EXERCISE GOAL:
Write out exactly the lines of the entries below from the one holding "1615858509.80 | 697679 |" to the one holding "1426461028.80 | 4531054 |", inclusive, and leave out all other lines.

DATA EXTRACTS:
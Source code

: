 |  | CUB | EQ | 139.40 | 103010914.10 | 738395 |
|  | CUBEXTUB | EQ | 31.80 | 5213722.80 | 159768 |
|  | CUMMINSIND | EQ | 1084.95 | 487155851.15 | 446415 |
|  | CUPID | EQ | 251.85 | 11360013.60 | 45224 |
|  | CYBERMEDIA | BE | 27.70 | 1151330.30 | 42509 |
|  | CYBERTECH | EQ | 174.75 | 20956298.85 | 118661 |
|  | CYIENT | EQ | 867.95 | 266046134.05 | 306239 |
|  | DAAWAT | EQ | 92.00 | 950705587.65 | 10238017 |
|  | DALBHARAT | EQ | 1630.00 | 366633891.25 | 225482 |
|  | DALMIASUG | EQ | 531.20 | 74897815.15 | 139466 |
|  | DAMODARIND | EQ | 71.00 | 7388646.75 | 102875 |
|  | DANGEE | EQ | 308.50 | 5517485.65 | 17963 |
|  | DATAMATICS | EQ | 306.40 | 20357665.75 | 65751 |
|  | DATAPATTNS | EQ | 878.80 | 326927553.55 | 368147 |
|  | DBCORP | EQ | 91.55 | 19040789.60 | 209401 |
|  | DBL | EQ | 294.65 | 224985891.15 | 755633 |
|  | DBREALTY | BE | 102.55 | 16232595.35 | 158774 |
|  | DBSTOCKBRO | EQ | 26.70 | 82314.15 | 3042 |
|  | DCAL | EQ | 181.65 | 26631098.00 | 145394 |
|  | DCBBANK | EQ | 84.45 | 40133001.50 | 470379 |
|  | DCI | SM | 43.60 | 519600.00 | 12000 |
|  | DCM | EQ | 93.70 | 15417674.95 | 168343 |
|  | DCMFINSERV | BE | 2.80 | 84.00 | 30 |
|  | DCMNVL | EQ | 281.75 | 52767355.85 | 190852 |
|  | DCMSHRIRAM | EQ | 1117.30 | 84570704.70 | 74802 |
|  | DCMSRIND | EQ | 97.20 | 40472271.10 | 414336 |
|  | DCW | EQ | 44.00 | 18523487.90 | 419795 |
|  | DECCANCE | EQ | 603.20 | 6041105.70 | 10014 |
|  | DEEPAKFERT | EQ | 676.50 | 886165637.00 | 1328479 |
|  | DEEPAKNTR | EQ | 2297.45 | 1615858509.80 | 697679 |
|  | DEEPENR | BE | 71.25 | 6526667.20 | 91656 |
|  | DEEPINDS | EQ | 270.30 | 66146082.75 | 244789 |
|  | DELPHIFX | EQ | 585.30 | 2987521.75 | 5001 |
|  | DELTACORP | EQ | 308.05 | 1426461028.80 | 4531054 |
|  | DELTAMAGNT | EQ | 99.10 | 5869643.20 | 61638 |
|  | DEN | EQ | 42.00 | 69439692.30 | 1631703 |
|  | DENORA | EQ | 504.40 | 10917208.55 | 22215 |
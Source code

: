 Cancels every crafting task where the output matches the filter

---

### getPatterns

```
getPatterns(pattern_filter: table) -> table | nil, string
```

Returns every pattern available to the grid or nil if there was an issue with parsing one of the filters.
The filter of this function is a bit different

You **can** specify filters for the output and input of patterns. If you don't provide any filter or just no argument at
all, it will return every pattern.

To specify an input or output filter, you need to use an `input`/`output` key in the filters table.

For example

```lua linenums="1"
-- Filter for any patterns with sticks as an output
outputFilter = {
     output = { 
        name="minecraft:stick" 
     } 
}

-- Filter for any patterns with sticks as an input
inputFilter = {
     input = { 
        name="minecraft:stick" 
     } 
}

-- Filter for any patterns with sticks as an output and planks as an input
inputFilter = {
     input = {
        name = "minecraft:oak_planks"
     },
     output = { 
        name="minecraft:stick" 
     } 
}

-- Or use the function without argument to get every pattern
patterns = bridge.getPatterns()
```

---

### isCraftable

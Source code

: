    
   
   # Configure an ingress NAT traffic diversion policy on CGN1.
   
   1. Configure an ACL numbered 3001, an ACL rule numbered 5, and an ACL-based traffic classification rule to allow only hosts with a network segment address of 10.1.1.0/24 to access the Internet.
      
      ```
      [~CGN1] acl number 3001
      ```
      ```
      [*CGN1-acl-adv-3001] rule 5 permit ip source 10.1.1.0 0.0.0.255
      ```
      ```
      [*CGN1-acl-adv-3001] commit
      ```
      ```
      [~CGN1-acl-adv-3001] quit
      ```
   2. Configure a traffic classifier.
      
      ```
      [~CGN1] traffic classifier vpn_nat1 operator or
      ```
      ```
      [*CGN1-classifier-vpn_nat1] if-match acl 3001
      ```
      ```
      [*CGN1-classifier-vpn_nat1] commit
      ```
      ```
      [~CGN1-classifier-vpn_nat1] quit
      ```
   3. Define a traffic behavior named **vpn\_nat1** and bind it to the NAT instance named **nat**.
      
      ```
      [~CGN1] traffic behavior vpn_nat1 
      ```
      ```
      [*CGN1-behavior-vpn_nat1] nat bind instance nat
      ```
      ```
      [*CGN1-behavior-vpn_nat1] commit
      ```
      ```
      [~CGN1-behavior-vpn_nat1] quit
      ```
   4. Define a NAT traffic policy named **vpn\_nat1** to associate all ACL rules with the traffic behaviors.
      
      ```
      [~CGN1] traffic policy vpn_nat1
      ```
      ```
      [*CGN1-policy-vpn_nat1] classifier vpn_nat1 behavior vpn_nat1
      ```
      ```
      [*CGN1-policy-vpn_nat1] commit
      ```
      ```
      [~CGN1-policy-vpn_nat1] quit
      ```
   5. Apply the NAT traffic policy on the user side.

YOUR RESPONSE:
|  | DEEPAKNTR | EQ | 2297.45 | 1615858509.80 | 697679 |
|  | DEEPENR | BE | 71.25 | 6526667.20 | 91656 |
|  | DEEPINDS | EQ | 270.30 | 66146082.75 | 244789 |
|  | DELPHIFX | EQ | 585.30 | 2987521.75 | 5001 |
|  | DELTACORP | EQ | 308.05 | 1426461028.80 | 4531054 |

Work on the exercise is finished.